Gotong Royong, Asas penting masyarakat Indonesia
Hari
ini, saya belajar tentang bagaimana menghargai orang dengan cara kita sendiri.,
seadanya dan sebisanya. Tentunya juga dengan apa adanya.
Perihal
itu saya dapat dan pelajari dari kehidupan
masyarakat desa Abar-Abir, Kecamatan Bungah, Kabupaten Gresik. Pada sore ini,
tanggal 28 januari 2015. Bertepatan dengan acara haul sesepuh desa, Mbah
Celoreng. Acara haul tersebut sangat mempengaruhi kondisi masyarakat desa. Jadi
kondisi masyarakat dari rumah ke rumah mendadak ramai dipenuhi tamu dari sanak
saudara yang datang entah dari mana. Yang biasanya rumahnya sepi, sekarang
mendadak ramai. Dan yang biasanya
rumahnya ramai, sekarang dibikin tambah ramai dengan datangnya sanak saudara
dari desa tetangga, bahkan mungkin dari kota.
Begitulah
dinamika kehidupan masyarakat desa. Masyarakat tradisional. Yang sangat erat
memegang dan melestarikan kebudayaan leluhurnya. Acara haul dianggap sebagai sesuatu
yang sakral. Juga menjadi sebuah simbol. Simbol untuk mempererat hubungan
bathin antara masyarakat dengan sesepuh desa yang sudah meninggal. Dalam hal
ini, simbol-simbol penghormatan kepada arwah para leluhur tidak hanya dalam
wujud berkunjung bersama ke makam untuk mendoakan arwah para leluhur, juga tak
lupa, sedikit sesajen yang diletakkan dekat makam para leluhur desa. Memang lumrah kedua tradisi tersebut. Namun,
yang membuat berbeda adalah acara pagelaran pencak silat tradisional. Dengan
panggung bersisi empat, disetiap pojoknya diberi janur—daun kelapa yang masih
muda—sebagi penghalang mantra adigung
yang terucap dari sang pawang, maupun juga juru kunci desa yang, tak lain dan
tak bukan, sebagai penghalang, kepada sosok halus yang menjelma dan merasuk
dalam badan sang eksekutor, pemain silat. Pemain silat sendiri bukan sosok yang
bisa dengan mudah diremehkan. Pemain silat biasanya mendapat ilmu turun-temurun
dari nenek moyang mereka masing-masing.
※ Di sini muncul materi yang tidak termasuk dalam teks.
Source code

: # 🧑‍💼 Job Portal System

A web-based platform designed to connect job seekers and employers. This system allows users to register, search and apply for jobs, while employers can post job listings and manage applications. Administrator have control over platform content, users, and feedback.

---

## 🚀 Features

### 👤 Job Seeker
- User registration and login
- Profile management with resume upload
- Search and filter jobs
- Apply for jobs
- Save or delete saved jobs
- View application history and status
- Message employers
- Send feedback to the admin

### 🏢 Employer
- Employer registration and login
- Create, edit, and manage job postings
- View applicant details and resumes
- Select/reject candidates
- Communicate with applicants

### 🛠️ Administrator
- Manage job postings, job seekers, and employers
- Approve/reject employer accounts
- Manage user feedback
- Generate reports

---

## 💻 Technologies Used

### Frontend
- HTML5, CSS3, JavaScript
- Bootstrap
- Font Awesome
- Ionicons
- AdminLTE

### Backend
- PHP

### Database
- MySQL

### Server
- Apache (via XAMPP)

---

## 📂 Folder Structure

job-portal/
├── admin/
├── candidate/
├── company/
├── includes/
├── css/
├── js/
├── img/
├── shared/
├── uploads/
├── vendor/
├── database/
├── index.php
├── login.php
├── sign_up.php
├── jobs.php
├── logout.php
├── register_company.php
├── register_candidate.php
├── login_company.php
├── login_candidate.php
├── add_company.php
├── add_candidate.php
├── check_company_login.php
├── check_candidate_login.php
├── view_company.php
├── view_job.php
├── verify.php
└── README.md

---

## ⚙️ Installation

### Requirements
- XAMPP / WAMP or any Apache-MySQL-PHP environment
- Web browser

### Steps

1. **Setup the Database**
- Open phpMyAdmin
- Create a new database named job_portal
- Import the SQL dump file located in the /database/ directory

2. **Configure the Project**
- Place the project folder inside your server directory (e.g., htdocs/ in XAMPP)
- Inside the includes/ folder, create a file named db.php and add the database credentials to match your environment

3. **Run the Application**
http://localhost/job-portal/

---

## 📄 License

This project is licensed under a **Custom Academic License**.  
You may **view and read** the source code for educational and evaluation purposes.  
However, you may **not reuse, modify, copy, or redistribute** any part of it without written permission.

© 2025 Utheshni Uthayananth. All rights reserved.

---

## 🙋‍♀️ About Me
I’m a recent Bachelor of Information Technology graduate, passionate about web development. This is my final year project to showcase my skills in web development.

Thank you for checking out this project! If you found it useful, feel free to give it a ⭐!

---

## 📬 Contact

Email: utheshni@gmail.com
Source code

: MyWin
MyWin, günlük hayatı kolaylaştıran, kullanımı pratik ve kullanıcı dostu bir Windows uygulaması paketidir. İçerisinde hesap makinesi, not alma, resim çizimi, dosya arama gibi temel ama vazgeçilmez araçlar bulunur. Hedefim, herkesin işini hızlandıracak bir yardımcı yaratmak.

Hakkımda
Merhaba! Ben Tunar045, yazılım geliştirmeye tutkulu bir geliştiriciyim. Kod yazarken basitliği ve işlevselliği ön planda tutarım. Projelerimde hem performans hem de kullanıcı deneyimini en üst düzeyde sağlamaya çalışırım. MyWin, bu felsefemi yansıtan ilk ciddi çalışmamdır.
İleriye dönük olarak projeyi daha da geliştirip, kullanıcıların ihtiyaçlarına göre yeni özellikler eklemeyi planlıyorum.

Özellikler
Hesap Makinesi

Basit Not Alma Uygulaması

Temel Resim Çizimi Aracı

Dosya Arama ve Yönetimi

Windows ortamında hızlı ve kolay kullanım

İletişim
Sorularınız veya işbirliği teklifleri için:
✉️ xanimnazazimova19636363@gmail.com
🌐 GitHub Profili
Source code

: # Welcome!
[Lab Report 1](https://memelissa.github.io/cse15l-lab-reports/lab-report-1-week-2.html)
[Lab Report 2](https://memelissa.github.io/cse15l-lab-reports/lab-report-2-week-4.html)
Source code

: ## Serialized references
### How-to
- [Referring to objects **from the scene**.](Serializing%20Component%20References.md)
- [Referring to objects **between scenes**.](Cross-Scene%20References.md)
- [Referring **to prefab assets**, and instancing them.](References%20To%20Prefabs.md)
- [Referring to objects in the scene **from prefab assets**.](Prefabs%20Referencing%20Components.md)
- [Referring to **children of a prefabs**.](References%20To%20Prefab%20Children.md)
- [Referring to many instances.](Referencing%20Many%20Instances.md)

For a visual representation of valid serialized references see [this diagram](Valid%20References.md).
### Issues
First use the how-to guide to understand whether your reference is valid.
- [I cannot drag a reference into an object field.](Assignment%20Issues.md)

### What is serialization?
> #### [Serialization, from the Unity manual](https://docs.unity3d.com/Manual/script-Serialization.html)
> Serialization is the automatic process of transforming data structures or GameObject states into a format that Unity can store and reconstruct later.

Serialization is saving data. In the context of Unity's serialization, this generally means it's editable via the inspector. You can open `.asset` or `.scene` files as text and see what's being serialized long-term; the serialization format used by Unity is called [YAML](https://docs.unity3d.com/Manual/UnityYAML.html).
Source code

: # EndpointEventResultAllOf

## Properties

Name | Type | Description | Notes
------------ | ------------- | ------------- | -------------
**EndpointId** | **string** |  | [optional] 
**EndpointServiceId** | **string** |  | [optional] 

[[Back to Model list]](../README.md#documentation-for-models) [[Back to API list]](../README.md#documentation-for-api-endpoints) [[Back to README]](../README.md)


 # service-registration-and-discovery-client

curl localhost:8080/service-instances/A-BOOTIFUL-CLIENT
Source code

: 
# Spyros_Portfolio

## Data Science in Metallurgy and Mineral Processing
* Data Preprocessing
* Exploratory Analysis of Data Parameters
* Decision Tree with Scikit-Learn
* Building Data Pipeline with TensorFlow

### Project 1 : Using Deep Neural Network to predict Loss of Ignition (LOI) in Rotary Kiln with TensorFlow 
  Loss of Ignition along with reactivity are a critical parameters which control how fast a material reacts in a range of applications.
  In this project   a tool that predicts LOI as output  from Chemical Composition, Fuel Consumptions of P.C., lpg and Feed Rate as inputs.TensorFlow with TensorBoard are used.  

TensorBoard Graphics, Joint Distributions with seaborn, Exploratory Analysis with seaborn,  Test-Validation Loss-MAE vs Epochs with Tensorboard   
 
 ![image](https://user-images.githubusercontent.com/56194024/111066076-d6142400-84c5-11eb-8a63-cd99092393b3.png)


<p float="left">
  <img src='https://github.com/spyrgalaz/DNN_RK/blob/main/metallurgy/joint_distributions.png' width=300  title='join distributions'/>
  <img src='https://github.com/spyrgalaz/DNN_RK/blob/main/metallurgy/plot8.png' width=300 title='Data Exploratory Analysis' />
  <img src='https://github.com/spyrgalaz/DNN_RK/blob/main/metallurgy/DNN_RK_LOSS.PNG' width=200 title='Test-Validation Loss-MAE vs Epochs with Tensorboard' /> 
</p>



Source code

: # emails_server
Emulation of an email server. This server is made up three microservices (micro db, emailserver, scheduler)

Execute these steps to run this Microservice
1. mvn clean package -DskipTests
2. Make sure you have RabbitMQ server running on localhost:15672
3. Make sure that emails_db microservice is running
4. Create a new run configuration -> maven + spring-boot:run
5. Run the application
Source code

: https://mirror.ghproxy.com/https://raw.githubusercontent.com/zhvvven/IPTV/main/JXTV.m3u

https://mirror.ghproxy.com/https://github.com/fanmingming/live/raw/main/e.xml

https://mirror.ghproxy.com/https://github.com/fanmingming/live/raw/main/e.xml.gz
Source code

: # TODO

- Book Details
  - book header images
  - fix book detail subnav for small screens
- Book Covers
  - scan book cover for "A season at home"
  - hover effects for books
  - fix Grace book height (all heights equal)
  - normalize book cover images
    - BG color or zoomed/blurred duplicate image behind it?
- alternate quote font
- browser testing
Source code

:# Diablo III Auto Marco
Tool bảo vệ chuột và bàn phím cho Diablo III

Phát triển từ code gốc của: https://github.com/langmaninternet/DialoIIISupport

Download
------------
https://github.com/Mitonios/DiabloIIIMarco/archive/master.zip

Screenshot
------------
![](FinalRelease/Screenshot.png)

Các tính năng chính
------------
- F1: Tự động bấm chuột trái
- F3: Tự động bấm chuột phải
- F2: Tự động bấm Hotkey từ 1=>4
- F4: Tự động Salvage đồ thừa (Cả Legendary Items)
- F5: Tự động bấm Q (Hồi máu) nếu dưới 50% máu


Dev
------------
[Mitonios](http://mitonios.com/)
Juga hasil kerja keras tanpa kenal
menyerah untuk mendapatkan ilmu silat dari sang empunya—leluhur desa atau
pendiri persatuan pencak silat itu sendiri—yang biasanya juga, dengan rela dan
dibarengi tekad yang kuat mereka mampu “bertirakat” tidak makan, tidak
minum, tidak tidur dan berbagai tidak-tidak
yang lain. Dengan jangka variasi waktu, ada yang tiga hari, satu minggu, satu
bulan, bahkan sampai satu tahun juga ada. Perbuatan tersebut, bukan semata-mata
mencari nama di masyarakat, namun, juga sebagai upaya melestarikan sisa-sisa
budaya leluhur desa mereka, juga leluhur kita.
Selain
dalam hal kebudayaan, di desa tersebut, saya memahami banyak tentang
kesederhanaan. Hidup seadanya dan menerima dan memberi penghargaan kepada tamu
pun semampunya. Namun, sikap dewasa dan ramah tamah masih terlihat, meskipun
keadaan sepenuhnya belum mencukupi kadar kegembiraannya. Jika diklasifikasikan,
memang kebanyakan dari mereka—penduduk desa abar-abir—masih pada kelas menengah
kebawah, dan sisanya menengah keatas. Itupun dalam jumlah yang sangat minim.
Namun,
kebahagiaan memang tidak diukur dari seberapa besar harta kekayaan anda,
melainkan seberapa bisa anda membuat hal yang ada menjadi hal yang
membahagiakan. Ini tentang cara dan proses. Butuh kesabaran dan rasa
solidaritas tinggi untuk sampai kesana. Dan itulah hal yang saya lihat dan
rasakan ketika berada dalam kultur kekeluargaan di desa abar-abir.